A long-standing question is “when is the best time to learn a second language for optimal pronunciation?” Studies indicate that near-native accents in the L2 are tied to early childhood learning (Abrahamsson & Hyltenstam, 2009; Flege et al., 1995). Furthermore, infants begin losing their ability to distinguish sound contrasts that are not in their own L1 within the first year of birth (Werker & Tees, 2002), presumably making L1 acquisition more efficient. Flege et al.’s (1995) study examined accentedness in Italian immigrants who came to Canada at different ages; arrivals as young as four years of age showed evidence of an L2 accent in adulthood. However, many people, especially immigrants, cannot choose when they have to learn an L2. The age question is thus of limited practical relevance. An L2 accent is a completely normal phenomenon and should not be considered “a problem” unless a speaker has issues of intelligibility and/or comprehensibility (Derwing & Munro, 2015).

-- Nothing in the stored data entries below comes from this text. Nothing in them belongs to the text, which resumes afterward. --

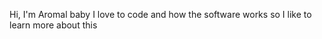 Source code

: Hi,
  I'm Aromal baby 
  I love to code and how the software works so I like to learn more about this
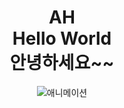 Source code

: 
<div style="text-align:center">
<h1>AH<br>Hello World<br> 안녕하세요~~</h1>

![애니메이션](https://miro.medium.com/v2/resize:fit:384/1*5mPD1b01vAhW8GhFQy8TbA.gif)

</div>
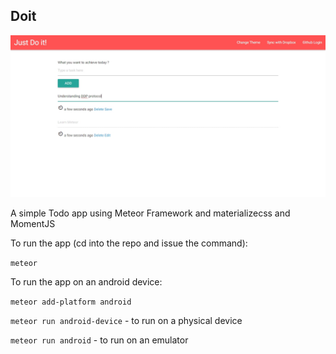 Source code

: ## Doit


![alt showcase](public/showcase.jpg)


A simple Todo app using Meteor Framework and materializecss and MomentJS


To run the app (cd into the repo and issue the command):


`meteor`


To run the app on an android device:


`meteor add-platform android`


`meteor run android-device` - to run on a physical device


`meteor run android` - to run on an emulator
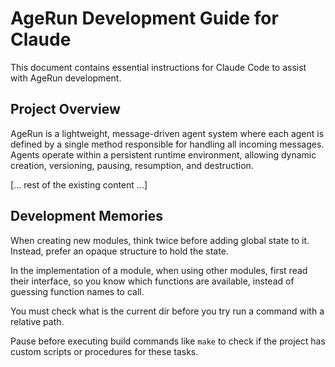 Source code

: # AgeRun Development Guide for Claude

This document contains essential instructions for Claude Code to assist with AgeRun development.

## Project Overview

AgeRun is a lightweight, message-driven agent system where each agent is defined by a single method responsible for handling all incoming messages. Agents operate within a persistent runtime environment, allowing dynamic creation, versioning, pausing, resumption, and destruction.

[... rest of the existing content ...]

## Development Memories

When creating new modules, think twice before adding global state to it. Instead, prefer an opaque structure to hold the state.

In the implementation of a module, when using other modules, first read their interface, so you know which functions are available, instead of guessing function names to call.

You must check what is the current dir before you try run a command with a relative path.

Pause before executing build commands like `make` to check if the project has custom scripts or procedures for these tasks.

Various forms of technology have become prominent in pronunciation instruction, and are likely to take on a larger role in the years to come. Audio recording devices have been widely available since the mid-20th century, but with the advent of smartphones, students can easily send sound files back and forth to their instructors. CAPT is often employed to enhance learners’ perceptual skills. In addition, evidence-based pedagogical tools, such as the English Accent Coach (Thomson, 2018a), provide training that can be individualized to the needs of the students. This software, which employs HVPT for ten vowels and 24 consonants, has been shown to significantly improve L2 students’ perception and production (Thomson, 2018b).

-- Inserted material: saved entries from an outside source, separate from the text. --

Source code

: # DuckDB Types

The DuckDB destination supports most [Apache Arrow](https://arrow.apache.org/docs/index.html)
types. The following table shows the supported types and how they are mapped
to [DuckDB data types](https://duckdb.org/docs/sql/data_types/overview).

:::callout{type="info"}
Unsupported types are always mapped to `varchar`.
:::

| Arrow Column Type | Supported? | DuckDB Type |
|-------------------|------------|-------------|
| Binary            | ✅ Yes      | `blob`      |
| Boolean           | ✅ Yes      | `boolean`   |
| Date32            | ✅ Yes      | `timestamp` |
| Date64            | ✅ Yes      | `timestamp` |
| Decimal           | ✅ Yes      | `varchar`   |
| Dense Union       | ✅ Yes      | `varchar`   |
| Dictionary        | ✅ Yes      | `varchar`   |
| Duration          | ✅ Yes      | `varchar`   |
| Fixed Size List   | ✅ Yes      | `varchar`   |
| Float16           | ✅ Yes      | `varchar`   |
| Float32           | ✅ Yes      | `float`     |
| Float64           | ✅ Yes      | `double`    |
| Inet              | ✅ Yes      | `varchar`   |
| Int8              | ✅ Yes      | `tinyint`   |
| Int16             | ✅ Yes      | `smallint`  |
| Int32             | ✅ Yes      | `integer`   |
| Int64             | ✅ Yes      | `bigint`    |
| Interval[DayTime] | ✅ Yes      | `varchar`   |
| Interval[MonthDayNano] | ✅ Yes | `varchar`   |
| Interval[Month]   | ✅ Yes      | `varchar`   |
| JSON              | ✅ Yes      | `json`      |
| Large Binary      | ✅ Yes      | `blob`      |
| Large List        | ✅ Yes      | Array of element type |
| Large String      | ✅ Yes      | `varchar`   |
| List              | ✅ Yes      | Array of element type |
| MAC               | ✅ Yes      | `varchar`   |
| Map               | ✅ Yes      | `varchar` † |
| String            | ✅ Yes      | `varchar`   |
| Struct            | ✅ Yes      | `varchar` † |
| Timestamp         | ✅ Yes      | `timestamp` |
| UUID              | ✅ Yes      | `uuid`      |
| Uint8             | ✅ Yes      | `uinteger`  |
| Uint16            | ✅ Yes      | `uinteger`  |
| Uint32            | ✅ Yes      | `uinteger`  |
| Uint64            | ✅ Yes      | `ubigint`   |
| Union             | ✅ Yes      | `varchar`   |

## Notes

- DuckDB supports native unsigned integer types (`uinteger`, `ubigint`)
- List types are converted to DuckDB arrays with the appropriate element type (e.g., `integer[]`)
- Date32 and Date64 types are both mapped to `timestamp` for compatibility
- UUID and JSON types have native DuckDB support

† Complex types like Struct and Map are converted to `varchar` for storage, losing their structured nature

In Lee et al.’s (2015) meta-analysis of pronunciation instruction research, CAPT studies were less effective than teacher-led activities, but since many language teachers are hesitant to offer any pronunciation instruction, CAPT on its own can still play a role. The clear advantages of CAPT include the amount of practice time it affords and the option for individualization catering to the needs of each user. In addition, as Ferrier, Reid, and Chenausky (1999) discovered, students whose progress was closely monitored by a teacher outperformed those left to their own devices. More gamified software targeting L2 pronunciation is being developed regularly; however, with a few notable exceptions, the publishers have tended to focus on aspects of the technology, without enough attention to important linguistic issues and best pedagogical practices (Foote & Smith, 2013). Visual feedback on speech for CAPT has been studied for some time and may offer new directions for PI (see Chapter 19 in this volume).

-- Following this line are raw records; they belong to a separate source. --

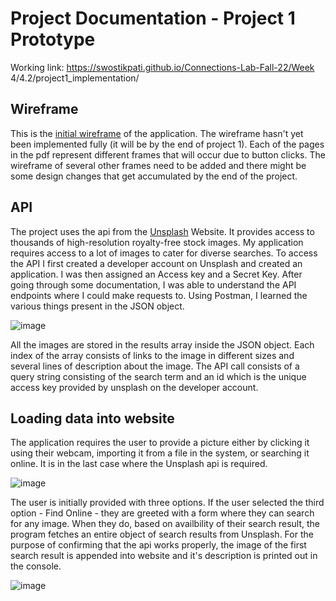 # Project Documentation - Project 1 Prototype

Working link: https://swostikpati.github.io/Connections-Lab-Fall-22/Week 4/4.2/project1_implementation/
## Wireframe

This is the [initial wireframe](https://github.com/swostikpati/Connections-Lab-Fall-22/blob/main/Week%203/3.2/project1_prototype/project1prototype_wireframe.pdf) of the application. The wireframe hasn't yet been implemented fully (it will be by the end of project 1). Each of the pages in the pdf represent different frames that will occur due to button clicks. The wireframe of several other frames need to be added and there might be some design changes that get accumulated by the end of the project.

## API

The project uses the api from the [Unsplash](https://unsplash.com/) Website. It provides access to thousands of high-resolution royalty-free stock images. My application requires access to a lot of images to cater for diverse searches. To access the API I first created a developer account on Unsplash and created an application. I was then assigned an Access key and a Secret Key. After going through some documentation, I was able to understand the API endpoints where I could make requests to. Using Postman, I learned the various things present in the JSON object.

![image](https://user-images.githubusercontent.com/67205637/190904445-59e73f52-0683-472e-99e1-9302c0d4aace.png)

All the images are stored in the results array inside the JSON object. Each index of the array consists of links to the image in different sizes and several lines of description about the image. The API call consists of a query string consisting of the search term and an id which is the unique access key provided by unsplash on the developer account.

## Loading data into website

The application requires the user to provide a picture either by clicking it using their webcam, importing it from a file in the system, or searching it online. It is in the last case where the Unsplash api is required. 

![image](https://user-images.githubusercontent.com/67205637/190908380-7d0b4990-54c1-4776-aacf-050d58525adb.png)

The user is initially provided with three options. If the user selected the third option - Find Online - they are greeted with a form where they can search for any image. When they do, based on availbility of their search result, the program fetches an entire object of search results from Unsplash. For the purpose of confirming that the api works properly, the image of the first search result is appended into website and it's description is printed out in the console.

![image](https://user-images.githubusercontent.com/67205637/190909066-6e344b50-4a36-4f07-bc01-cf5b520f0c75.png)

Technological advances over recent decades have influenced PI, and future innovations are certain to continue the trend. The wide availability of digital audio, for example, has made spoken utterance models, including dialectal variants, easily accessible to learners, and audio dictionaries have, to some degree, obviated the need for phonetic transcription as a guide to pronunciation at the lexical level. Text-to-speech applications also offer promise as a source of aural input during instruction (Bione, Grimshaw, & Cardoso, 2016). Of particular interest are the significant advances in the implementation of automatic speech recognition (ASR) for teaching purposes. As noted earlier, a recurrent finding in pronunciation research is inter-speaker variability, which points to the need for individual assessment and instruction tailored to each learner’s needs. It is widely recognized that a general benefit of computer-based instruction is individualization; high-quality ASR, in particular, offers the possibility of immediate pronunciation feedback to learners that can assist them in modifying their productions (Cucchiarini & Strik, 2018). Research on ASR-based feedback using a CAPT system designed for learning Dutch (Cucchiarini, Neri, & Strik, 2009) indicated relatively high error-detection rates along with positive feedback from users. The overall benefits of ASR feedback for learners, however, ultimately depend on how well the CAPT system addresses individual needs so as to highlight pronunciation difficulties that compromise intelligibility and comprehensibility (O’Brien et al., 2018). In addition, adaptive systems offer much promise, yet remain largely under-developed.
The rapidly growing field of accent reduction raises ethical issues regarding the qualifications of those offering PI and the claims they make regarding the value and extent of their services. Entrepreneurs with little or no training have opened businesses as accent coaches. Some of these enterprises are small, with a single individual offering services over Skype, while others are large companies, catering to other organizations (Derwing & Munro, 2015; Thomson, 2014). In many cases, advertising presents highly inaccurate statements about the English phonological system, betraying a lack of knowledge on the part of the providers. The obvious factual errors on many websites suggest that learners might receive little or no value for their money, and worse, they could be seriously misled to the point that they become less intelligible. Among the documented false and unsubstantiated claims are the following: English has no syllables; a syllabic /n/ is the same as a “long” /n/; practicing speech with a marshmallow between the lips is effective for accent reduction (for a detailed review, see Derwing & Munro, 2015).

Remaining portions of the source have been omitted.